United States District Court, D. Montana, Billings Division

October 15, 2018

FAITH MCLAIN, CHRISTEEN MCLAIN, JOHN MCLAIN, MOLLY MCLAIN, MIRA MCLAIN, AND MATTHEW MCLAIN, AS BENEFICIARIES OF THE ESTATE OF BERNARD MCLAIN, AND MARY MCLAIN, INDIVIDUALLY AS BENEFICIARY OF THE ESTATE OF BERNARD MCLAIN AND AS TRUSTEE OF THE E-3 RANCH TRUST, Plaintiffs,
v.
FRANCIS MCLAIN, INDIVIDUALLY AND AS CO-MANAGER OF TERA BANI RETREAT MINISTRIES, CAROLINE MCLAIN, INDIVIDUALLY AND AS MANAGING DIRECTOR OF TERA BANI RETREAT MINISTRIES, ALAKHI JOY MCLAIN, SOHNJA MAY MCLAIN, AND DANE SEHAJ MCLAIN, AS PURPORTED CERTIFICATE HOLDERS OF THE E-3 RANCH TRUST, Defendants.

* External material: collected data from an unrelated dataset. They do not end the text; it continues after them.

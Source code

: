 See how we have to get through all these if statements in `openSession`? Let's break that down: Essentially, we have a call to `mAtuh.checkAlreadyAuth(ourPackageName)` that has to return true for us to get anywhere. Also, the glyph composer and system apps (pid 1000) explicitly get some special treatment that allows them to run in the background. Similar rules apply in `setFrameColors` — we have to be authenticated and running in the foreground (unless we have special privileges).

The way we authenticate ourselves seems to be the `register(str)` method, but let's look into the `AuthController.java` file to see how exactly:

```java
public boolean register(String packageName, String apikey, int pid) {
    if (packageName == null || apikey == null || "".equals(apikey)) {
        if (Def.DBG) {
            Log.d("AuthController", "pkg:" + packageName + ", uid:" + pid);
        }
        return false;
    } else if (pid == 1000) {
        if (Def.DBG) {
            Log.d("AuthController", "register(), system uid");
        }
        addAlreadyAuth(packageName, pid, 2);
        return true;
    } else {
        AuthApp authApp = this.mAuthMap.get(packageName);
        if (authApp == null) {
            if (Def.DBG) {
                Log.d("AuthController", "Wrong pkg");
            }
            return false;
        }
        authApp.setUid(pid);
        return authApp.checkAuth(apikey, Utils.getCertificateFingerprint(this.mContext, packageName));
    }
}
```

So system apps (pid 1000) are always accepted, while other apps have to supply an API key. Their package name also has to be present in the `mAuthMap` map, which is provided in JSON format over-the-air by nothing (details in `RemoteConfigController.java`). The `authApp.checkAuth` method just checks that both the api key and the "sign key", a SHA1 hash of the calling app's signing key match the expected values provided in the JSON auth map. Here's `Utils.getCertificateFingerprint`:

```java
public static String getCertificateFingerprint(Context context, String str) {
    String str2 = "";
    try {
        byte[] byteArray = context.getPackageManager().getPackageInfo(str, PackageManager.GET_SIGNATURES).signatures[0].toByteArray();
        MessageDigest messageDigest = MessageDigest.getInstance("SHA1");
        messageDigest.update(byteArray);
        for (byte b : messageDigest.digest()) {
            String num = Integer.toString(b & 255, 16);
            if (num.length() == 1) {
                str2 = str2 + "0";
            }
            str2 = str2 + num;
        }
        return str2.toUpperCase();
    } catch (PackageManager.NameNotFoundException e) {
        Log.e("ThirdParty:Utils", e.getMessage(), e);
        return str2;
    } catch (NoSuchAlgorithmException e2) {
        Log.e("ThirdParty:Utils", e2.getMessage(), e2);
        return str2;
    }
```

THE UNITED STATES OF AMERICA, Intervenor Defendant and Counter/Cross- Claimant,
v.
FAITH MCLAIN, CHRISTEEN MCLAIN, JOHN MCLAIN, MOLLY MCLAIN, MIRA MCLAIN, AND MATTHEW MCLAIN, as Beneficiaries of THE ESTATE OF BERNARD MCLAIN; and MARY MCLAIN, as Beneficiary of the ESTATE OF BERNARD MCLAIN, and as Trustee of the E-3 RANCH TRUST, Counterclaim Defendants and FRANCIS MCLAIN, individually, and as Co-Manager of TERA BANI RETREAT MINISTRIES; CAROLINE MCLAIN, individually, and as Managing Director of TERA BANI RETREAT MINISTRIES; and ALAKHI JOY MCLAIN, SOHNJA MAY MCLAIN, AND DANE SEHAJ MCLAIN, as Beneficiaries of the E-3 RANCH TRUST, Crossclaim Defendants and AMERICAN BANK OF MONTANA and BRAD D. HALL Additional Defendants on United States' claims.

          ORDER DENYING FRANCIS MCLAIN'S MOTION TO SEVER COUNTERCLAIM

          TIMOTHY J. CAVAN UNITED STATES MAGISTRATE JUDGE.

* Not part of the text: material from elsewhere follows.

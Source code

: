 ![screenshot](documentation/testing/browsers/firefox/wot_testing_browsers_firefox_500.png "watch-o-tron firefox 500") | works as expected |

         The United States has filed an intervenor claim to foreclose federal tax liens against Defendant Francis (“Frank”) McLain's interest in a ranch located in the Paradise Valley, known as the E-3 Ranch. (Doc. 20.) The E-3 Ranch is also the subject of an ownership dispute between two factions of the McLain family.[1] In response, Frank filed a Counterclaim against the United States seeking a tax refund. (Doc. 79.) The United States moved to dismiss the counterclaim; and on March 6, 2018, United States District Judge Susan P. Watters adopted this Court's Findings and Recommendations and dismissed Frank's counterclaim with prejudice. (Doc. 131.)

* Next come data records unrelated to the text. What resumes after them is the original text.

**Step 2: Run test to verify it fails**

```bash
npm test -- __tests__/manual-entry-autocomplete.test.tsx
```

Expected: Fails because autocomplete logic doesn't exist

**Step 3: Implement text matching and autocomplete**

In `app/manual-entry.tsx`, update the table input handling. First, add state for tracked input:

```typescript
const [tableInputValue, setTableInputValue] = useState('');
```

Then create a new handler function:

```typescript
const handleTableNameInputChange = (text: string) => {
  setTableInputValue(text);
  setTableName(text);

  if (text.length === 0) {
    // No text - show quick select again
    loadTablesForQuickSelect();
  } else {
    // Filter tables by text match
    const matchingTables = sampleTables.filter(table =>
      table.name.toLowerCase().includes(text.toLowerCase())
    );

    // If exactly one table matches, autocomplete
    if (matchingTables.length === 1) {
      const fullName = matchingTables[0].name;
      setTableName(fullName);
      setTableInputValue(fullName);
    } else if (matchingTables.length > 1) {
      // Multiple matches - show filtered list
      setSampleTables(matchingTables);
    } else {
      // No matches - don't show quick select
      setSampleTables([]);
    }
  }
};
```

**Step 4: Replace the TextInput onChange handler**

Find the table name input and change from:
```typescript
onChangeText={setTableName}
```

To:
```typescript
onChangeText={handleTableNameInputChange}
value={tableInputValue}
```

         Judge Watters has referred this case to the undersigned under 28 U.S.C. § 636(b)(1)(B). (Doc. 80.) Presently before the Court is Frank's Motion to Sever the Counterclaim. (Doc. 133.) The motion is fully briefed and ripe for the Court's review. (Docs.135, 139.)

         Having considered the parties' submissions, the Court finds Frank's Motion to Sever Counterclaim should be DENIED, as set forth below.

         I. BACKGROUND

         In November of 2008, Frank was convicted of nine counts of Failure to Account for and Pay Over Employment Taxes, in violation of 26 U.S.C. § 7202, in United States v. Francis L. McLain, 08-CR-10-PJS-FLN, U.S. Dist. Court, District of Minnesota. (Doc. 79 at ¶ 11; Doc. 94-3; 94-4.) In May 2014, the United States assessed civil penalties against Frank under 26 U.S.C. § 6672, for willful failure to collect, truthfully account for, and pay over the taxes that were at issue in his criminal case. (Doc. 79 at ¶ 39; Doc. 20 at ¶ 12.)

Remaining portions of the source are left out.